This post was originally prepared as a proposal for the AUC/SCE 1st Conference on Localization, Translation and Interpreting: Bridging Gaps (April 15 & 16, 2019, Cairo, Egypt). The proposal was rejected for being outside the scope of the conference.
Over the last few years, the need has become acute to adapt educational practice in university-level schools for translators to the rapidly changing real-life scenario. Nevertheless, almost everywhere, translation education still follows an old-fashioned approach.
The main obstacles newly translation graduates encounter when starting practicing is the blatant inadequacy to cope with the realities of an ever-evolving world.
Even young translators are seldom computer-savvy numerate, while they are mostly and broadly—frequently obsessively—interested in languages only, regardless of the new requirements coming from an increasingly technologized world. In fact, translation practice is evolving outside the usual conduits.
Today, translation competence is a three-legged table, based on data, tools, and knowledge. These three legs must be of the same length, and then grow at par, for the table not to wobble.
Language is a technology, while knowledge is the foundation for the skills that make a translator capable of mastering all the tools of the trade, producing, accessing, and using data.
Data has entered the discussion because of big data, to the point that a now common refrain says that data is the new oil. However, just like oil, data is of little use until it is refined into something profitable. To this end, data owners should care and protect their reserves as a precious resource, but managing data could be problematic, time-consuming and costly, even for those who know how to do it. So, it is something that should be learnt at the earliest convenience.

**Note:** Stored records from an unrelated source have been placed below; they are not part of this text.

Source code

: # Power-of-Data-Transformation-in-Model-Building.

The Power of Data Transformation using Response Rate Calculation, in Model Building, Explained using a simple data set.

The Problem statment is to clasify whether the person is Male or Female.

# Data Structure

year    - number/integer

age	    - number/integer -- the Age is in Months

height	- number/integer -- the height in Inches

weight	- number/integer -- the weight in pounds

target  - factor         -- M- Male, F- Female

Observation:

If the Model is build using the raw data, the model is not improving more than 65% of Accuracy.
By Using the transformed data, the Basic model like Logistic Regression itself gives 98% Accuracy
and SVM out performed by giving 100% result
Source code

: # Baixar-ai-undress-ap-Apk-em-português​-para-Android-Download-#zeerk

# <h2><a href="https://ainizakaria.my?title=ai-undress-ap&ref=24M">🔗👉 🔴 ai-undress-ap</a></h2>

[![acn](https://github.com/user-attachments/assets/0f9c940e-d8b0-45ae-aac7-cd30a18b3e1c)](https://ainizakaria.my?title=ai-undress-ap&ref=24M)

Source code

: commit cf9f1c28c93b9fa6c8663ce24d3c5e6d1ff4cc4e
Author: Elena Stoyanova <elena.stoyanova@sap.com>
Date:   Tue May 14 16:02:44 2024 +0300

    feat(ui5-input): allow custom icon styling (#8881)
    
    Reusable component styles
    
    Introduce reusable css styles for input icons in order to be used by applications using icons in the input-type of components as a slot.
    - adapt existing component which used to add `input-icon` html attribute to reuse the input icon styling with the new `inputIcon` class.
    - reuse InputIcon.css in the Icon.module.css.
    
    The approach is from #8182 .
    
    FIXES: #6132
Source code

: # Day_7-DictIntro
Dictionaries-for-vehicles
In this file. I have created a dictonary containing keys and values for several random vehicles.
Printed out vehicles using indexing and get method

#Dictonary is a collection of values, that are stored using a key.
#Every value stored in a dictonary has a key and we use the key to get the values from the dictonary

Data curation may require different tools but the same kind of skills and, especially in the case of language data, one kind of knowledge.
On the other hand, the huge amounts of data manipulated by the large tech corporations have led to the assumption that translation buyers, and possibly industry players too, could do the same with language data.
This has also led to an expectation that may be overly exaggerated or beyond any principle of reality. Indeed, the data that industry players can offer and make available—and even use for their business purposes—is definitely no big data; on the contrary, it is very little and poor. In fact, the verticality of this data and the width of the relevant scope are totally insufficient to enable any player, including or maybe especially the largest ones, to impact the industry. A certain ‘data effect’ indeed exists only because online machine translation engines are trained with the huge amount of textual data available on the Internet regardless of the translation industry.
What makes standard (big) data different from language data is the deep linguistic competence and subject-field expertise needed to understand it together with a fair proficiency in data management to be sure that any dataset is relevant, reliable and up-to-date.
This applies to the many projects aiming at harvesting, classifying, systematizing, and cleaning language data and even more to the constantly-increasing synthetic data, aggravating the unsolved challenge of selecting and using the right data sources.
In this respect, translation data can turn to be extremely interesting and useful for quality assessment, process analysis and re-engineering and market research, but it is much less considered than language data as this is supposed to be immediately profitable, by leveraging it through discount policies or by training machine translation engines.
We often read and hear say that there’s a shortage of good talents in translation. The main reason for being unwilling to work in the translation industry are weak career profiles and poor remuneration. To broaden their career opportunities, translation graduates should develop a set of new, additional skills that are going to be different every year.
Data management is going to be the primary tasks of this time. Are translation academic institutions ready and willing to deal with translation and language data management? To prepare future translation professionals to take the most out of their own data and the data of their customers and partners? What do future translators have to learn with regard to data?
The ability to exploit the power of data will be a crucial component of a translation business and practice. Data is a precious resource to cherish and take advantage of and new educational programs are needed to teach translation students to deal with data management.